In the past two hundred years or so, human societies have acquired such size and complexity that this method of educating children is no longer practical. There is so much that we need to know to make a living in the modern world that educating children has become a full-time job–sure, my dad did teach me how to read and write, but he could have never taught me how to become a lawyer, doctor, or accountant. This is why we have schools and universities, to give us the tools that our parents can no longer give us.

This process shows no signs of stopping. Many jobs that fifty years ago may have required just a high school diploma now require a master’s degree. But there is one thing that hasn’t changed: the value of acquiring an education–the tools to understand the world and to make a living–is still infinite. You can try to put a price on it if you want, but this price will never cover the true value of an education; much like no price could ever cover the true value of a good upbringing.

This is also why in many countries, education up to the college level or even up to PhDs is paid for by the state. Even here in the United States, all pre-college education paid for by the government, and not long ago college degrees at public universities were practically free. The value of an education is too high to put a price tag on it, and to limit it to those who can pay for it.

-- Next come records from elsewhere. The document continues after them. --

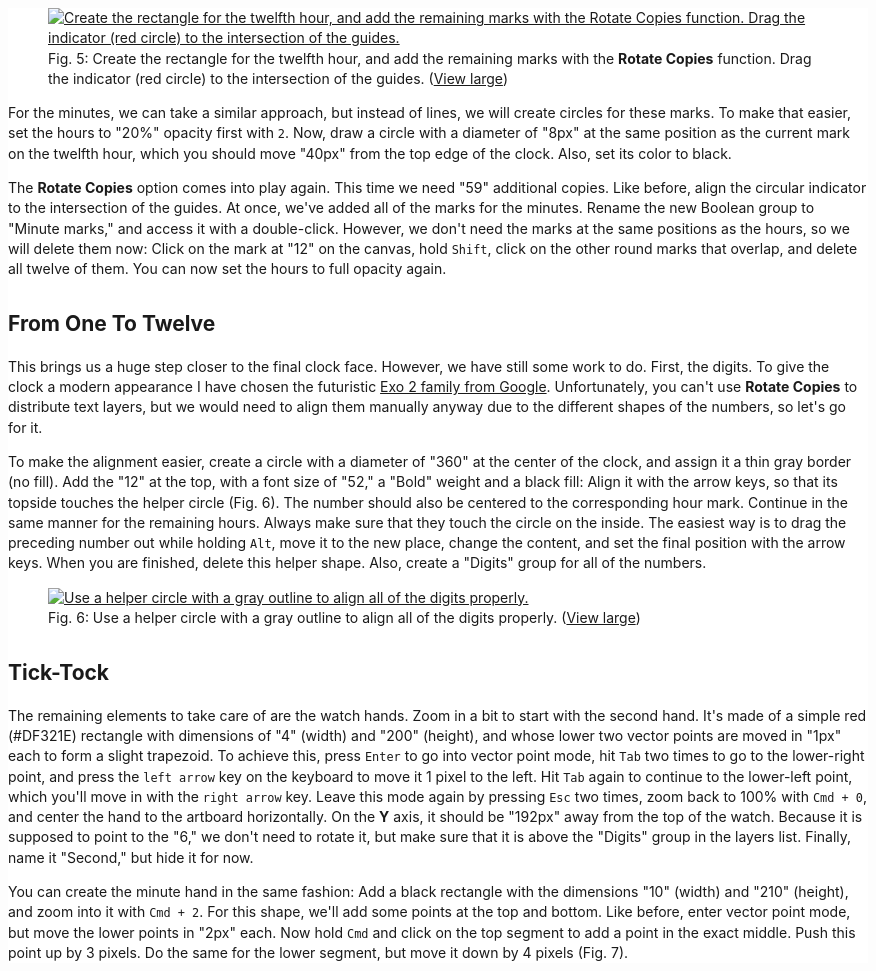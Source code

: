 <figure><a href="https://archive.smashing.media/assets/344dbf88-fdf9-42bb-adb4-46f01eedd629/cb667e40-d46b-4a1d-841a-6a5f7afc5d85/5-realistic-clock-fig-large.png"><img loading="lazy" decoding="async" src="https://archive.smashing.media/assets/344dbf88-fdf9-42bb-adb4-46f01eedd629/434b45a9-69d0-4000-8ba0-f3fb1073c7a9/5-realistic-clock-fig-800w-opt.png" alt="Create the rectangle for the twelfth hour, and add the remaining marks with the Rotate Copies function. Drag the indicator (red circle) to the intersection of the guides. " /></a><figcaption>Fig. 5: Create the rectangle for the twelfth hour, and add the remaining marks with the <strong>Rotate Copies</strong> function. Drag the indicator (red circle) to the intersection of the guides. (<a href="https://archive.smashing.media/assets/344dbf88-fdf9-42bb-adb4-46f01eedd629/cb667e40-d46b-4a1d-841a-6a5f7afc5d85/5-realistic-clock-fig-large.png">View large</a>)</figcaption></figure>

For the minutes, we can take a similar approach, but instead of lines, we will create circles for these marks. To make that easier, set the hours to "20%" opacity first with <code>2</code>. Now, draw a circle with a diameter of "8px" at the same position as the current mark on the twelfth hour, which you should move "40px" from the top edge of the clock. Also, set its color to black.

The <strong>Rotate Copies</strong> option comes into play again. This time we need "59" additional copies. Like before, align the circular indicator to the intersection of the guides. At once, we've added all of the marks for the minutes. Rename the new Boolean group to "Minute marks," and access it with a double-click. However, we don't need the marks at the same positions as the hours, so we will delete them now: Click on the mark at "12" on the canvas, hold <code>Shift</code>, click on the other round marks that overlap, and delete all twelve of them. You can now set the hours to full opacity again.</p>

## From One To Twelve

This brings us a huge step closer to the final clock face. However, we have still some work to do. First, the digits. To give the clock a modern appearance I have chosen the futuristic <a href="https://fonts.google.com/specimen/Exo+2">Exo 2 family from Google</a>. Unfortunately, you can't use <strong>Rotate Copies</strong> to distribute text layers, but we would need to align them manually anyway due to the different shapes of the numbers, so let's go for it.

To make the alignment easier, create a circle with a diameter of "360" at the center of the clock, and assign it a thin gray border (no fill). Add the "12" at the top, with a font size of "52," a "Bold" weight and a black fill: Align it with the arrow keys, so that its topside touches the helper circle (Fig. 6). The number should also be centered to the corresponding hour mark. Continue in the same manner for the remaining hours. Always make sure that they touch the circle on the inside. The easiest way is to drag the preceding number out while holding <code>Alt</code>, move it to the new place, change the content, and set the final position with the arrow keys. When you are finished, delete this helper shape. Also, create a "Digits" group for all of the numbers.</p>

<figure><a href="https://archive.smashing.media/assets/344dbf88-fdf9-42bb-adb4-46f01eedd629/ba6e02c8-f742-41d1-abb3-cb32a5533a4d/6-realistic-clock-fig-large.png"><img loading="lazy" decoding="async" src="https://archive.smashing.media/assets/344dbf88-fdf9-42bb-adb4-46f01eedd629/524c659e-2f0a-4eba-a4f0-b12cb81e3ad7/6-realistic-clock-fig-800w-opt.png" alt="Use a helper circle with a gray outline to align all of the digits properly." /></a><figcaption>Fig. 6: Use a helper circle with a gray outline to align all of the digits properly. (<a href="https://archive.smashing.media/assets/344dbf88-fdf9-42bb-adb4-46f01eedd629/ba6e02c8-f742-41d1-abb3-cb32a5533a4d/6-realistic-clock-fig-large.png">View large</a>)</figcaption></figure>

## Tick-Tock

The remaining elements to take care of are the watch hands. Zoom in a bit to start with the second hand. It's made of a simple red (#DF321E) rectangle with dimensions of "4" (width) and "200" (height), and whose lower two vector points are moved in "1px" each to form a slight trapezoid. To achieve this, press <code>Enter</code> to go into vector point mode, hit <code>Tab</code> two times to go to the lower-right point, and press the <code>left arrow</code> key on the keyboard to move it 1 pixel to the left. Hit <code>Tab</code> again to continue to the lower-left point, which you'll move in with the <code>right arrow</code> key. Leave this mode again by pressing <code>Esc</code> two times, zoom back to 100% with <code>Cmd + 0</code>, and center the hand to the artboard horizontally. On the <strong>Y</strong> axis, it should be "192px" away from the top of the watch. Because it is supposed to point to the "6," we don't need to rotate it, but make sure that it is above the "Digits" group in the layers list. Finally, name it "Second," but hide it for now.

You can create the minute hand in the same fashion: Add a black rectangle with the dimensions "10" (width) and "210" (height), and zoom into it with <code>Cmd + 2</code>. For this shape, we'll add some points at the top and bottom. Like before, enter vector point mode, but move the lower points in "2px" each. Now hold <code>Cmd</code> and click on the top segment to add a point in the exact middle. Push this point up by 3 pixels. Do the same for the lower segment, but move it down by 4 pixels (Fig. 7).</p>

So what happens when you try to price a college degree? Once students’ pockets become a conceivable source of funding, it turns out you can increase the price of tuition indefinitely, and still find people that would be willing to pay for it. President Schapiro says “we’re going to get up to $100,000 tuition before too long, probably 14 years”, and it will still be a good investment to potential students. And he’s right, because independently of what the cost of providing an education is, its value is always infinite. Universities can continue raising tuition fees all they want, because students will be willing to go into any amount of debt in order to pay for it. According to the Project on Student Debt, almost half of Northwestern students graduate with some amount of debt, and the average NU senior graduates with almost $20,000 of debt. Nationally, student loan debt tops a trillion dollars (that’s more than credit card debt), and shows no sign of slowing down.

This is the natural result of trying to price the priceless. The problem is, even if the value of education is infinite, the amount of money we have to pay for it is quite finite. Making students pay for their education is equivalent to making children pay for their upbringings, it would take a lifetime to pay for it. When forced to pay for the infinite, the student ends up being force to give up the only thing they have which is priceless: their freedom. Students become indentured servants to the holders of their debt, and have to work their whole lives to pay them off.

But unlike other forms of slavery, the problem with debt slavery is that it’s not based on the kind of patriarchal cultural norms that make the situation seem “right” or “natural” to the slaves. As Graeber argues, debt slavery is unsustainable precisely because it is an attempt to quantify the unquantifiable, to put a price tag on social hierarchy. “Debt peonage, it would appear, is far more likely to inspire outrage and collective action than is a system premised on pure inequality”, he tells us. The current system inevitably leads to social instability because, no matter how good their education is, students will never accept to become enslaved to pay for it. American students everywhere are rising up and occupying their schools to protect not only their right to an education, but also their freedom.